Abstract Psychosis is a debilitating non-motor symptom of Parkinson’s disease that commonly manifests with illusions, presence/passage hallucinations, and well-formed visual hallucinations. Parkinson’s disease psychosis (PDP) is associated with several negative repercussions such as increased caregiver distress and high rates of nursing home placement, healthcare expenditure, and mortality. Several neurotransmitters have been implicated in the pathogenesis of PDP; these include dopamine, acetylcholine, and serotonin. Most antipsychotics have a variable degree of dopamine-blocking property that may worsen parkinsonism or result in the emergence of other drug-induced movement disorders.

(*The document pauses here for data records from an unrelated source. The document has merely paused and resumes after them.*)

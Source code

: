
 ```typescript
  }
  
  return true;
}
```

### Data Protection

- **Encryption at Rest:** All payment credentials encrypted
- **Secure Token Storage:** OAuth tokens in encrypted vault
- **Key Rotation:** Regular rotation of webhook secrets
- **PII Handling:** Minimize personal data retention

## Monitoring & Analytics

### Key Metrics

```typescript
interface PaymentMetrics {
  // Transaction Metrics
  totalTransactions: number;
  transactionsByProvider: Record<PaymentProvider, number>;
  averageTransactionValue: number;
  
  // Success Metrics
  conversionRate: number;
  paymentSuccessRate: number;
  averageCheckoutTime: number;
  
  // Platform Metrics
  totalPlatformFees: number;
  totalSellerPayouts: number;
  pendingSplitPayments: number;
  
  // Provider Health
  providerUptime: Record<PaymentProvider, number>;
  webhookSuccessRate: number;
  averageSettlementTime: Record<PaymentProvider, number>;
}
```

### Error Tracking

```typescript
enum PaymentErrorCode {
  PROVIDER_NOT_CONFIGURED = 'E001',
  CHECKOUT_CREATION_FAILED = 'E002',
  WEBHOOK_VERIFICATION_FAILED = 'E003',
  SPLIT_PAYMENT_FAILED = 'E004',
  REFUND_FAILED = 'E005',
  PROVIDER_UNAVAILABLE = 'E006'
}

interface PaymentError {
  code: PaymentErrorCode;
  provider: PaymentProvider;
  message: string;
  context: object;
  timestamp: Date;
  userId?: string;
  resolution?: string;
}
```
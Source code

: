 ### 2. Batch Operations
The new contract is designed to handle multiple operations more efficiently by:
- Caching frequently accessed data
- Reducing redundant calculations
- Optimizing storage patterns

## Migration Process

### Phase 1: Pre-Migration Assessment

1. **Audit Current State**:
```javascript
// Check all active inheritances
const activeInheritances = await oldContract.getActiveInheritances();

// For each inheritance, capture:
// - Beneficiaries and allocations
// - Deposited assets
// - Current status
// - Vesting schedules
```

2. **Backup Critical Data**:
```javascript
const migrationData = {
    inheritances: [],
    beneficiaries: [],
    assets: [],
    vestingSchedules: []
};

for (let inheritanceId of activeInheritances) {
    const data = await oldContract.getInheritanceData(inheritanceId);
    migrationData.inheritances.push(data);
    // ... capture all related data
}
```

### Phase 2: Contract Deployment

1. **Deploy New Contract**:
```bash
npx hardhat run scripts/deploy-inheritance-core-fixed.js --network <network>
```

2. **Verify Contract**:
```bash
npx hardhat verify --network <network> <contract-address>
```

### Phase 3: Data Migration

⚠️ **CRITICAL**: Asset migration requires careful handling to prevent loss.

Therefore, atypical antipsychotics with minimal dopamine-blocking property (quetiapine, clozapine) are commonly prescribed to treat PDP. Pimavanserin, which modulates serotonergic transmission (5-HT2A inverse agonist), is the only drug approved by the US Food and Drug Administration to treat PDP; however, it is not globally available. Therefore, it is crucial to continue the search for effective pharmacotherapy of PDP. Other serotonergic targets of interest include selective 5-HT3 receptor antagonist ondansetron. Licensed for use as an antiemetic, open-label studies on ondansetron in the 1990s have shown encouraging results in the treatment of hallucinations in PD. However, ondansetron was not further studied in PDP as it was cost-prohibitive. In this article, we highlight the role of abnormal serotonergic transmission in the pathogenesis of PDP, revisit the studies that investigated the role of ondansetron in treating PDP, and discuss its potential as an effective therapeutic option for PDP.